Die FPÖ des Jörg Haider ist in den vergangenen Wochen von mehr als 25 Prozent an Wählerzustimmung auf kaum 18 oder 19 Prozent abgesackt. Demgemäß scharren die Strategen von ÖVP, SPÖ und Grünen schon in den Startlöchern im Wettlauf um die Gunst der nun vermeintlich freiwerdenden Haider-Wähler. Nach der von ihnen weidlich geschürten Krise der Freiheitlichen hoffen sie, die Lufthoheit über den Stammtischen zurückerobern zu können. Kernige Sprüche, die den kleinen Leuten weismachen sollen, das politische Establishment habe gelernt, sich der Ängste der Bürger wieder anzunehmen, sollen dazu das ihre tun. Gleichzeitig das fortgesetzte mediale Trommelfeuer gegenüber Haider und den Freiheitlichen, durch das der Eindruck vermittelt werden soll, diese stellten eine Gruppe von halbseidenen Abenteurern, Spekulanten und Karrieristen dar, völlig unfähig zur politischen Gestaltung.

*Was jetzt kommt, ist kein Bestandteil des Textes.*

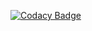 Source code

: [![Codacy Badge](https://api.codacy.com/project/badge/Grade/f4f0767b99c747e48b36b9193357f047)](https://www.codacy.com/app/4TwentySolutions/FourTwenty.NetCore?utm_source=stepkillah@bitbucket.org&amp;utm_medium=referral&amp;utm_content=p420_team/fourtwenty.netcore&amp;utm_campaign=Badge_Grade) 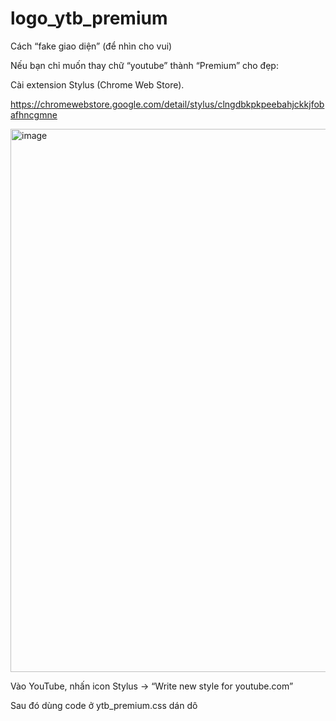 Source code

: # logo_ytb_premium
Cách “fake giao diện” (để nhìn cho vui)

Nếu bạn chỉ muốn thay chữ “youtube” thành “Premium” cho đẹp:

Cài extension Stylus (Chrome Web Store). 

https://chromewebstore.google.com/detail/stylus/clngdbkpkpeebahjckkjfobafhncgmne

<img width="1888" height="869" alt="image" src="https://github.com/user-attachments/assets/3e531dc1-5c23-448a-aab4-b97fa685944f" />

Vào YouTube, nhấn icon Stylus → “Write new style for youtube.com”

Sau đó dùng code ở ytb_premium.css dán dô
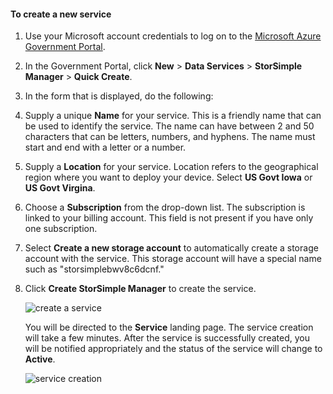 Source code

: <properties 
   pageTitle="Create a new StorSimple Manager service"
   description="Describes how to create a new instance of the StorSimple Manager service using the Azure Government Portal."
   services="storsimple"
   documentationCenter="NA"
   authors="SharS"
   manager="carolz"
   editor="" />
<tags 
   ms.service="storsimple"
   ms.devlang="NA"
   ms.topic="article"
   ms.tgt_pltfrm="NA"
   ms.workload="TBD"
   ms.date="08/14/2015"
   ms.author="v-sharos" />


#### To create a new service

1. Use your Microsoft account credentials to log on to the [Microsoft Azure Government Portal](https://manage.windowsazure.us/).

2. In the Government Portal, click **New** > **Data Services** > **StorSimple Manager** > **Quick Create**.

3. In the form that is displayed, do the following:
  1. Supply a unique **Name** for your service. This is a friendly name that can be used to identify the service. The name can have between 2 and 50 characters that can be letters, numbers, and hyphens. The name must start and end with a letter or a number.
  2. Supply a **Location** for your service. Location refers to the geographical region where you want to deploy your device. Select **US Govt Iowa** or **US Govt Virgina**.
  3. Choose a **Subscription** from the drop-down list. The subscription is linked to your billing account. This field is not present if you have only one subscription.
  4. Select **Create a new storage account** to automatically create a storage account with the service. This storage account will have a special name such as "storsimplebwv8c6dcnf."
  5. Click **Create StorSimple Manager** to create the service.

       ![create a service](./media/storsimple-create-new-service-gov/HCS_CreateAService-gov-include.png)

     You will be directed to the **Service** landing page. The service creation will take a few minutes. After the service is successfully created, you will be notified appropriately and the status of the service will change to **Active**.
 
       ![service creation](./media/storsimple-create-new-service-gov/HCS_StorSimpleManagerServicePage-gov-include.png)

Jörg Haider selbst leckt indes keineswegs seine Wunden, sondern beschwört die ihm in schwierigen Situationen immer eigen gewesene Fortüne: Wie seinerzeit nach der Abwahl als Kärntner Landeshauptmann sollen die Angriffe der Gegner neue und noch stärkere Solidarität unter potentiellen Anhängern schaffen. Wie damals soll der Wähler, soll die öffentliche Meinung, die veröffentlichte Meinung in den Medien und die Meinungsumfragen konterkarieren. Der größte Gefallen, den das politische Establishment dem angeschlagenen Volkstribun tun könnte, wären vorgezogene Neuwahlen in Kärnten. Da könnte er zeigen, wo der Bartl den Most holt, daß ihm in rot-weiß-roten Gefilden als Wahlkämpfer noch längst keiner gewachsen ist.

Der Wähler aber, das unbekannte Wesen, das sich den Schalmeienklängen aus den Parteizentralen immer wieder entzieht, das gnadenlos Meinungsforscher und politische Beobachter narrt, läßt sich auch diesmal nicht auf den Grund des eigenen Herzens blicken. Wenn es Haider gelingt, seinen Wählern und Sympathisanten zu vermitteln, es sei innerhalb der freiheitlichen Reihen Menschliches und Allzumenschliches geschehen, man wolle dies aber offen und konsequent aufarbeiten, könnte er zeigen, daß die Jäger des Bären
(-talers) dessen Fell allzu früh verteilen wollten. Andernfalls dürften jene recht behalten, die meinen, daß die FPÖ-Protestwähler dann in den Bereich der Nichtwähler abwandern würden. Der Rückweg zu Rot und Schwarz ist für jene, die eine Alternative zum politischen Establishment gesucht haben, auch durch die durchdachtesten und raffiniertesten Polit-Strategien kaum mehr zu ebnen. Scheitert der Volkstribun Haider, will man deshalb noch längst keine politische Dreifaltigkeit aus dem Partei-Establishment.